Hi all,

I’m trying to keep this post somewhat short but I’m happy to provide additional details if necessary. I’m trying to implement ProsPr pruning as proposed by Alizadeh et al. (2022). The basic idea is to add a masking *c* (i.e. matrix of all ones) to all to-be-pruned layers at initialization and then perform *M* batches of training (5 at most), as visualized by figure 1 in the paper:

After the *M* iterations, the derivative for each mask element is computed, which requires using the chain rule, as illustrated by equation 6-10 in the original paper:

The original implementation achieves this via monkey-patching and re-implementing SGD with a lot of additional storage overhead. I would like to avoid that, if possible.

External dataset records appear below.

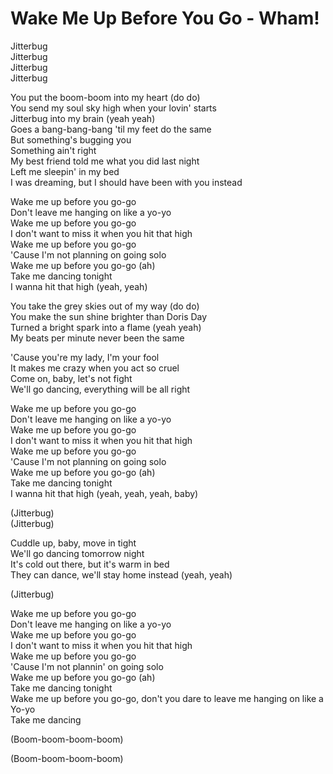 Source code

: # Wake Me Up Before You Go - Wham!

Jitterbug\
Jitterbug\
Jitterbug\
Jitterbug

You put the boom-boom into my heart (do do)\
You send my soul sky high when your lovin' starts\
Jitterbug into my brain (yeah yeah)\
Goes a bang-bang-bang 'til my feet do the same\
But something's bugging you\
Something ain't right\
My best friend told me what you did last night\
Left me sleepin' in my bed\
I was dreaming, but I should have been with you instead

Wake me up before you go-go\
Don't leave me hanging on like a yo-yo\
Wake me up before you go-go\
I don't want to miss it when you hit that high\
Wake me up before you go-go\
'Cause I'm not planning on going solo\
Wake me up before you go-go (ah)\
Take me dancing tonight\
I wanna hit that high (yeah, yeah)

You take the grey skies out of my way (do do)\
You make the sun shine brighter than Doris Day\
Turned a bright spark into a flame (yeah yeah)\
My beats per minute never been the same

'Cause you're my lady, I'm your fool\
It makes me crazy when you act so cruel\
Come on, baby, let's not fight\
We'll go dancing, everything will be all right

Wake me up before you go-go\
Don't leave me hanging on like a yo-yo\
Wake me up before you go-go\
I don't want to miss it when you hit that high\
Wake me up before you go-go\
'Cause I'm not planning on going solo\
Wake me up before you go-go (ah)\
Take me dancing tonight\
I wanna hit that high (yeah, yeah, yeah, baby)

(Jitterbug)\
(Jitterbug)

Cuddle up, baby, move in tight\
We'll go dancing tomorrow night\
It's cold out there, but it's warm in bed\
They can dance, we'll stay home instead (yeah, yeah)

(Jitterbug)

Wake me up before you go-go\
Don't leave me hanging on like a yo-yo\
Wake me up before you go-go\
I don't want to miss it when you hit that high\
Wake me up before you go-go\
'Cause I'm not plannin' on going solo\
Wake me up before you go-go (ah)\
Take me dancing tonight\
Wake me up before you go-go, don't you dare to leave me hanging on like a\
Yo-yo\
Take me dancing

(Boom-boom-boom-boom)

(Boom-boom-boom-boom)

My idea is to add the weight masks as parameters and set their learning rates to 0, since the masks need to stay constant but also need to have a gradient per step (see equation (10)). I achieves this by initializing the optimizer as follows:

```
weights = [
param for name, param in model.named_parameters() if name.endswith(".weight")
]
weight_masks = [
param for name, param in model.named_parameters() if name.endswith(".weight_mask")
]
# Initialize optimizer
inner_sgd: SGD = SGD(
[{"params": weights}, {"params": weight_masks, "lr": 0.0}],
lr=learning_rate,
momentum=learning_momentum,
)
```

During training, I then use `autograd`

to be able to create/retain the computation graph:

```
grads = torch.autograd.grad(
outputs=loss,
inputs=self.model.parameters(),
create_graph=True,
retain_graph=True
)
```

I then clone each gradient to the respective layer using a for loop and `grads[i].clone()`

, since autograd does not apply the gradients (unlike `optimizer.step()`

).

From what I’ve read on the computation graph, this should allow me to implement the chain rules as given by equation (6) by simply applying autograd after the training has finished:

```
torch.autograd.grad(loss, weight_masks, create_graph=False, retain_graph=True)
```

However, since I do not understand the inner workings of the graph completely (yet), I am not sure whether my assumptions and implementation are correct. As reference: My results diverge slightly from the original implementation, but the differences in computed thresholds are small enough that one might consider them to be related to numerical differences.

I would appreciate any input on whether this actually makes sense or whether I did something wrong. Thanks in advance!